The likely-hood of a non-recoverable error in this day and age is extremely high. Might I suggest either a raid 1 or 10. Especially if this is holding anything important.

Gregg
  • 21
  • 1
  • True. I would recommend against using RAID 5 for deployments these days for performance and reliability reasons. – ewwhite Nov 16 '11 at 16:57
  • I agree for performance reasons but reliability depends upon how reliable. But for cost, RAID-5 is a good compromise. This array isn't mission critical - the internal disks in the R515 are RAID-10 and they hold the mission critical stuff – Rob Nicholson Nov 17 '11 at 16:14
  • Actually RAID-5 is OK for small drives such as these.

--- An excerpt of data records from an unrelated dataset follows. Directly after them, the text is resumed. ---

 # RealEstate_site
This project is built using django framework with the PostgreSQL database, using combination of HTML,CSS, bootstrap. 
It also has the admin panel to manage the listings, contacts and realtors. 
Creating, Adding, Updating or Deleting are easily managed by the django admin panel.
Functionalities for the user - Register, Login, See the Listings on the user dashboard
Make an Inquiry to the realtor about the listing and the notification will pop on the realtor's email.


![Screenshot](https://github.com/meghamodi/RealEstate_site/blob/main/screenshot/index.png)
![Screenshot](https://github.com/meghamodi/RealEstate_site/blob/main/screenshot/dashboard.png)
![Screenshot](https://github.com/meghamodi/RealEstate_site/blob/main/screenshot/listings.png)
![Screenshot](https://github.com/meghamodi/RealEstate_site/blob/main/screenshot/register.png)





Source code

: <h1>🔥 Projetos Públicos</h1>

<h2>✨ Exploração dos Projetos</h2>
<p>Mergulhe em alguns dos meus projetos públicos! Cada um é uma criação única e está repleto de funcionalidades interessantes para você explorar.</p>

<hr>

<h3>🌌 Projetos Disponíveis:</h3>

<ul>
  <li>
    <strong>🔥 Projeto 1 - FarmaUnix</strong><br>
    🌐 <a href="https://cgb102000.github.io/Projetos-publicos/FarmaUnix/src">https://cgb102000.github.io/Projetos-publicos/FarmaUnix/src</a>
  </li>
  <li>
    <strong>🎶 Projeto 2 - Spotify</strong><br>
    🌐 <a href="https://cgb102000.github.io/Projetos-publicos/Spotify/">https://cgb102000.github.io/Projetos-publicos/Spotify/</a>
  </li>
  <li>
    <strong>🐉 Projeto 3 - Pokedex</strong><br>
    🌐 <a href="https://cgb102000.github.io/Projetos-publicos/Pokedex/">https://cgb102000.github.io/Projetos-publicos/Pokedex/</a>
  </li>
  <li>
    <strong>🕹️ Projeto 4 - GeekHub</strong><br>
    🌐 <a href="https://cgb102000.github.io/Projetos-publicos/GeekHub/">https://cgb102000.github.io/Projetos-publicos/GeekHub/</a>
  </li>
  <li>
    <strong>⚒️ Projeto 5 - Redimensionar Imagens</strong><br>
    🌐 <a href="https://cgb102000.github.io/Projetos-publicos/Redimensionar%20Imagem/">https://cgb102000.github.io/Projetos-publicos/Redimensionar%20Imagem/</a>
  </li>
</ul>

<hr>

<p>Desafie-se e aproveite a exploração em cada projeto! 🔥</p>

It's unreasonable for SATA drives, but for SAS or SSD drives it's OK. – wazoox Nov 17 '11 at 17:08
  • Why unreasonable for SATA and okay for SAS? Parity rebuild time? The reason I'm asking is that we've got a large SATA (4 x 2TB) RAID-5 array connected to our Backup Exec server and speed is pretty pants but as this is "just" backup, the fact it takes two days for a full back isn't the end of the world (we also replicate to our USA site). Thought about putting 4 x 3TB drives in there and using RAID-10 to get a bit more speed – Rob Nicholson Nov 19 '11 at 17:03
  • The size of SATA disks (2TB/3TB) versus these SAS drives (146GB) means you have MUCH more work to do, increasing your window for a double-drive failure. On top of that you're stressing your SATA drives (designed for 20% duty cycle) with near 100% duty cycle for a long time (days, possibly!) – MikeyB Nov 19 '11 at 18:59
  • It's the disk size and rebuild time. And there are other issues that center around RAID 5 arrays where a disk has completely failed and another is FAILING. That's a bad situation to be in. – ewwhite Nov 19 '11 at 19:01
0

A disk firmware is available for DG072BABCE, and DG146BABCF drives : "This firmware prevents a rare condition that may occur during a WRITE SAME command sequence that may result in incorrect data being written to the hard drive. The WRITE SAME command may be used during RAID ARRAY parity initialization"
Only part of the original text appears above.